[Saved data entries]
============

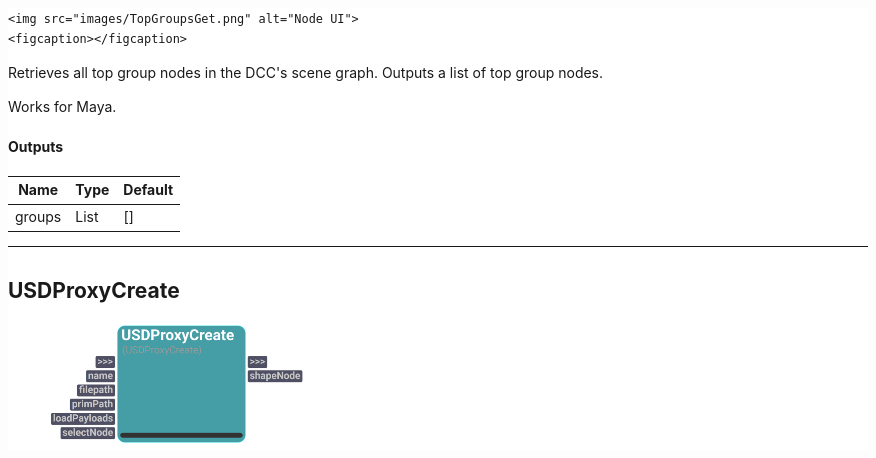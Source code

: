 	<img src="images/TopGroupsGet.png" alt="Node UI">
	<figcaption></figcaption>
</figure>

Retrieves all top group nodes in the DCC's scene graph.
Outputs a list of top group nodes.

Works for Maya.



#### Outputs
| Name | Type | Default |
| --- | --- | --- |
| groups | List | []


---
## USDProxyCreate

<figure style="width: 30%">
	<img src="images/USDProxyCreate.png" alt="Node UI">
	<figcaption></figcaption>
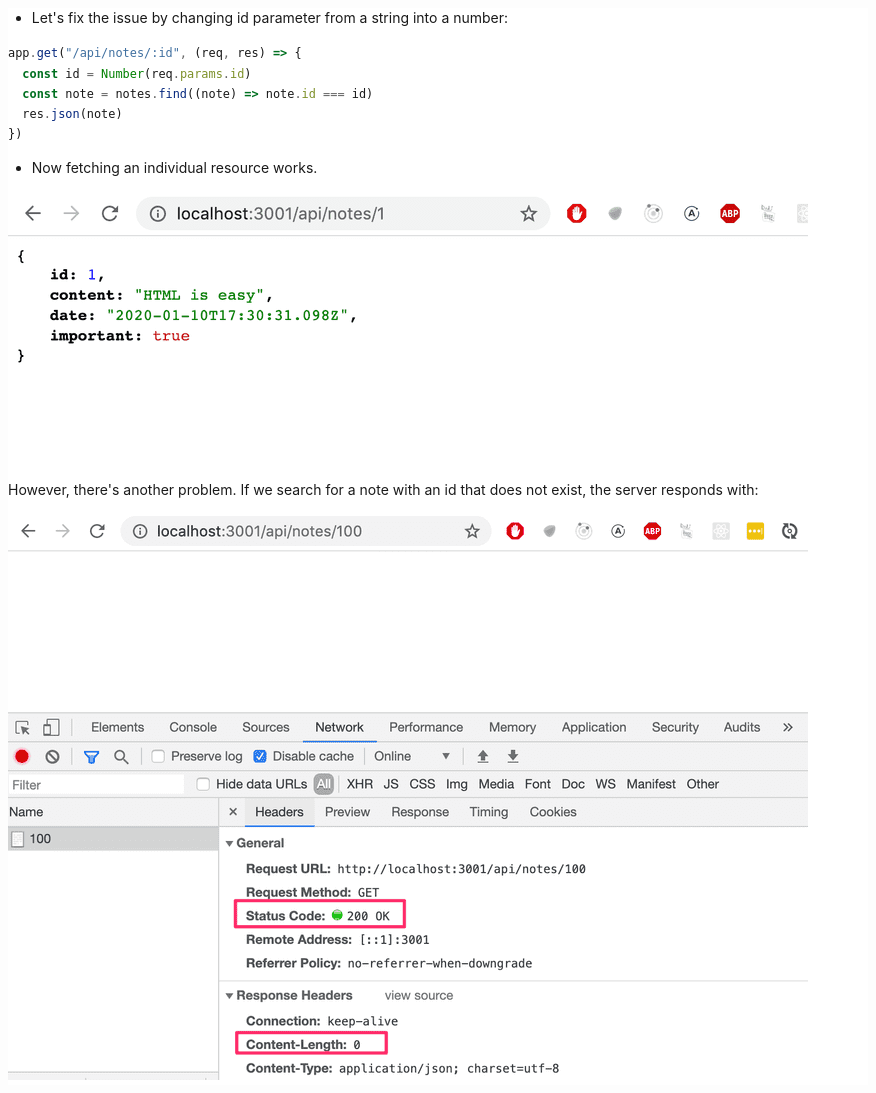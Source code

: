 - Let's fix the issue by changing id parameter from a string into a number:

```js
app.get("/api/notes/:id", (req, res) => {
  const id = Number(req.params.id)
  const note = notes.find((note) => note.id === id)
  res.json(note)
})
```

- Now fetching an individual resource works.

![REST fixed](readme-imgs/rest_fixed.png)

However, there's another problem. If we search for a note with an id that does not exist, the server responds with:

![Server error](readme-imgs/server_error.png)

============

• WHAT THE TASK ASKS
Exact reproduction of the entries above is required, with pictures excluded.

• OUTPUT
Source code

: 	<img src="images/TopGroupsGet.png" alt="Node UI">
	<figcaption></figcaption>
</figure>

Retrieves all top group nodes in the DCC's scene graph.
Outputs a list of top group nodes.

Works for Maya.



#### Outputs
| Name | Type | Default |
| --- | --- | --- |
| groups | List | []


---
## USDProxyCreate

<figure style="width: 30%">
	<img src="images/USDProxyCreate.png" alt="Node UI">
	<figcaption></figcaption>
Source code

: - Let's fix the issue by changing id parameter from a string into a number:

```js
app.get("/api/notes/:id", (req, res) => {
  const id = Number(req.params.id)
  const note = notes.find((note) => note.id === id)
  res.json(note)
})
```

- Now fetching an individual resource works.

![REST fixed](readme-imgs/rest_fixed.png)

However, there's another problem. If we search for a note with an id that does not exist, the server responds with:

![Server error](readme-imgs/server_error.png)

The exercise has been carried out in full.